Copy link to clipboard
Copied
That is a great question. I like your idea of considering it separate artifacts.
On one side, you might need the data contained in the page-specific footer, for example if you need the page number when it doesn't correspond to the PDF page, or it may contain the current chapter, etc. On the other hand, most headers or footers contain the same information again and again, but it doesn't appear anywhere else, like for example, the name of the product the specsheet you're parsing, which is essential.

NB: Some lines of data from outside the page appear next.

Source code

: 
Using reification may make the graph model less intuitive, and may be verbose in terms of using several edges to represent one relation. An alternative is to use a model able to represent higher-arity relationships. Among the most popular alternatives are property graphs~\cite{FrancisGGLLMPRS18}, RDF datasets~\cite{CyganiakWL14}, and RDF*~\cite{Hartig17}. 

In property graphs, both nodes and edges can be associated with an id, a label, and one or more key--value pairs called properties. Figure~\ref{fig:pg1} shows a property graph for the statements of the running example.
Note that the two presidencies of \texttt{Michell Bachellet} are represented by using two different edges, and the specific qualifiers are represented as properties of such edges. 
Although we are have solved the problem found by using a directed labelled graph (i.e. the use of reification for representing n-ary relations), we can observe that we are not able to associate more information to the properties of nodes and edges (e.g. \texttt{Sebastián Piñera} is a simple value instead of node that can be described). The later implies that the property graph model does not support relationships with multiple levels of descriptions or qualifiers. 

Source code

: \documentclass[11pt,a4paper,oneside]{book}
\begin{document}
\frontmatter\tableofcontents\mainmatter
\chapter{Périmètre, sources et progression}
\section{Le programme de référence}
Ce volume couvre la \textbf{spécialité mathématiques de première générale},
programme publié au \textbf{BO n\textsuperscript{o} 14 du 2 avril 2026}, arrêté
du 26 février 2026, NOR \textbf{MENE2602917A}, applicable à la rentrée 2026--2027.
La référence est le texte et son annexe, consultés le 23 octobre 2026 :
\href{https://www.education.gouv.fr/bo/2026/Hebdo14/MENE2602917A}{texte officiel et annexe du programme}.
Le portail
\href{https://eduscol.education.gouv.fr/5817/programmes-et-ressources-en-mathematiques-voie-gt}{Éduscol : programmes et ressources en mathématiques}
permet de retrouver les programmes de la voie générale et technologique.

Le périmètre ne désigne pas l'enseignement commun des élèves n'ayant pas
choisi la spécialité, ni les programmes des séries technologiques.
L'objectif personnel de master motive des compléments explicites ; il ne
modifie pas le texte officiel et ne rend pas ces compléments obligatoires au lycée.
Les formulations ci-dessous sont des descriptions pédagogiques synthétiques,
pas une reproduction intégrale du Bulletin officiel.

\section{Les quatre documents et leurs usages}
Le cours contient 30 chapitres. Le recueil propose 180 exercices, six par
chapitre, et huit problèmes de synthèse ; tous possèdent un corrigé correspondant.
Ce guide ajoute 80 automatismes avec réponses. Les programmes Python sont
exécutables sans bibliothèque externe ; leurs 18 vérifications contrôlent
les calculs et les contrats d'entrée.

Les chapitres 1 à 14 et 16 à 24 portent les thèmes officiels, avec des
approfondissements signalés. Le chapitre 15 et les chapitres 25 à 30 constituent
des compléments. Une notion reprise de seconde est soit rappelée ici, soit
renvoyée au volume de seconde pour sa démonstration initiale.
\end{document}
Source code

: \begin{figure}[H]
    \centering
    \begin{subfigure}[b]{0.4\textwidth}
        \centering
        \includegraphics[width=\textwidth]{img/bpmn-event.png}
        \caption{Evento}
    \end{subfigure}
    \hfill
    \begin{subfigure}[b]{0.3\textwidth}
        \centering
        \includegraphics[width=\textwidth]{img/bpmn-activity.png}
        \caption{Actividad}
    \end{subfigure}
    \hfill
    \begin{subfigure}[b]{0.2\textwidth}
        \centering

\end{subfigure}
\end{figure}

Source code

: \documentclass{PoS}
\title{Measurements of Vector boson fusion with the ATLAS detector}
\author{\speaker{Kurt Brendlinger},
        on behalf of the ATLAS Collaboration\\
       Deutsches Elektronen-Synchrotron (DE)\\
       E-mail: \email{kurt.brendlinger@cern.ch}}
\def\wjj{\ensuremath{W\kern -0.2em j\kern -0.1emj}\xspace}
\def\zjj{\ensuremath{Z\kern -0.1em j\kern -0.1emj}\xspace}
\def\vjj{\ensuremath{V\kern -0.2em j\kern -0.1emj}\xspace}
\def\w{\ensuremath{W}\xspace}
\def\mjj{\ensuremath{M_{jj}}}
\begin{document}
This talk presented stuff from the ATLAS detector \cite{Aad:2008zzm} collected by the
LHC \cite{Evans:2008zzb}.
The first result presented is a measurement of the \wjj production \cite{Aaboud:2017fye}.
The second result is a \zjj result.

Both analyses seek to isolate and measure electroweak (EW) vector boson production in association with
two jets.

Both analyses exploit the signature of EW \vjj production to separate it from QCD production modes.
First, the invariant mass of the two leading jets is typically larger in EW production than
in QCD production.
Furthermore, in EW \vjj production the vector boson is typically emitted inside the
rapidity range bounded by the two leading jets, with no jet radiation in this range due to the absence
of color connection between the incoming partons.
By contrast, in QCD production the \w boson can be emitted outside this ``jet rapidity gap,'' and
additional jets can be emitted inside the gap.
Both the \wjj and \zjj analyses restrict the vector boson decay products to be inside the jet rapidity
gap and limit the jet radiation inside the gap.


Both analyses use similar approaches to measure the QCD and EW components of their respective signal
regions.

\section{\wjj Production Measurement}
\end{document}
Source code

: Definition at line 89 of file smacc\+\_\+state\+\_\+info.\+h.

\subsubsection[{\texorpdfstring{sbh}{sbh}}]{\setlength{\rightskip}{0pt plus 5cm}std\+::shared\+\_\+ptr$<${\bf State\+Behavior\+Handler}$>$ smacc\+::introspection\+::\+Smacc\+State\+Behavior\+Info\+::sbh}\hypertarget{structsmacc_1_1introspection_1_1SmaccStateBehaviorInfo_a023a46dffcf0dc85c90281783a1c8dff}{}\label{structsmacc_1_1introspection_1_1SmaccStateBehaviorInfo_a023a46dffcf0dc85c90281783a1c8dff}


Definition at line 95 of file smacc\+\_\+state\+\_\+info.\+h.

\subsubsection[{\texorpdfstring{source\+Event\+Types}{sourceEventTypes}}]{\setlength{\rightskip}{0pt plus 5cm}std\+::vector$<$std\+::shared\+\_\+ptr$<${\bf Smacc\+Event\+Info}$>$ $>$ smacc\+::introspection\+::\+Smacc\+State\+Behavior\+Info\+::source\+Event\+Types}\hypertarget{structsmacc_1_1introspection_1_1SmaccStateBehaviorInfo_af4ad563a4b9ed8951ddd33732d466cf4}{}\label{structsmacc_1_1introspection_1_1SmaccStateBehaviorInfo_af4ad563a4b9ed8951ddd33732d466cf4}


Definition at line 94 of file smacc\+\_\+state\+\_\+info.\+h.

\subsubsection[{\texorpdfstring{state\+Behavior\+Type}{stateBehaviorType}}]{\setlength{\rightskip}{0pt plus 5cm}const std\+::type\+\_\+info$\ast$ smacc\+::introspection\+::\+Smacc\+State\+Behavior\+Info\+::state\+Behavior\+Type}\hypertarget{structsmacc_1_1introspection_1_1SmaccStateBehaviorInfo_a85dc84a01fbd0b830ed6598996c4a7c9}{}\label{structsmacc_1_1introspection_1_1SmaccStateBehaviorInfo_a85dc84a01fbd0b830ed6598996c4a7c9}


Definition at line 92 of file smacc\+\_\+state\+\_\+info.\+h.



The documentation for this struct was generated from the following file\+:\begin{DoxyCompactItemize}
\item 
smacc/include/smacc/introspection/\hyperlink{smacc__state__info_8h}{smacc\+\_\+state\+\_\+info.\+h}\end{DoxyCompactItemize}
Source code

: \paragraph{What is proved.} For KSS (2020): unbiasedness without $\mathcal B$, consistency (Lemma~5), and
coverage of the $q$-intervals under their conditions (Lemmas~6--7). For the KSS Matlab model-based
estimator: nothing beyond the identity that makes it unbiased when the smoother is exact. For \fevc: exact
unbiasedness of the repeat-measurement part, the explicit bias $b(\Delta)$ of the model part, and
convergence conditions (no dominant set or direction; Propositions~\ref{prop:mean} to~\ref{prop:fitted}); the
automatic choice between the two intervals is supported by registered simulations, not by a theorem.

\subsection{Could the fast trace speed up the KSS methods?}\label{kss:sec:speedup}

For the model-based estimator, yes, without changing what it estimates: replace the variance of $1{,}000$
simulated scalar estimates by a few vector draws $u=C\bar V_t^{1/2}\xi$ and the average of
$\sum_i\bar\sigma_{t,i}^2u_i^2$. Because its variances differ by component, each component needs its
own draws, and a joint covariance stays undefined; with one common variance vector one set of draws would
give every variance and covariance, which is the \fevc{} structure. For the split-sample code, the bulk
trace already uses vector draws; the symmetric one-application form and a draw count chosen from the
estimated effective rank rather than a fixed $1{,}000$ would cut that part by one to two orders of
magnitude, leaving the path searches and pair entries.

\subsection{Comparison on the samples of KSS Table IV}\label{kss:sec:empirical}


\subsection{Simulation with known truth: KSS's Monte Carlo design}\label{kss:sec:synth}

Perhaps it could still retain flexibility and cater to both cases by having options, like:
{headers:true, footers:true, inline: false, firstOnly: true}
So if you can have only headers or only footers, and you can choose whether to have them inline, so that a paragraph that spans two pages will be interrupted by a footer and then a header element. If you set inline to false it will put all the header and footer elements at the end. Whether it's just the first header or footer it encounters or all of them depend on the firstOnly option.
Copy link to clipboard
Copied
The other ticky situation is where content near the top and bottom of the page gets identified as a header/footer but isn't; there aren't any actual headers or footer, it's all body content. Even with the "artifact" concept, we'd at least know that the first artifact was the first piece of content on the page and the last artifact is the last item on the page.
Copy link to clipboard
Copied
Yes, definitely a lot of important information is getting lost.
Is there anywhere we can track whether this is going to be done at all?
Copy link to clipboard
Copied
This is a huge issue for me. I think it's much better to process the complete document and make people filter out content after the fact. It should be pretty easy just to filter content using the y coordinates. The API is pretty useless if the PDF has important information outside of the regular page.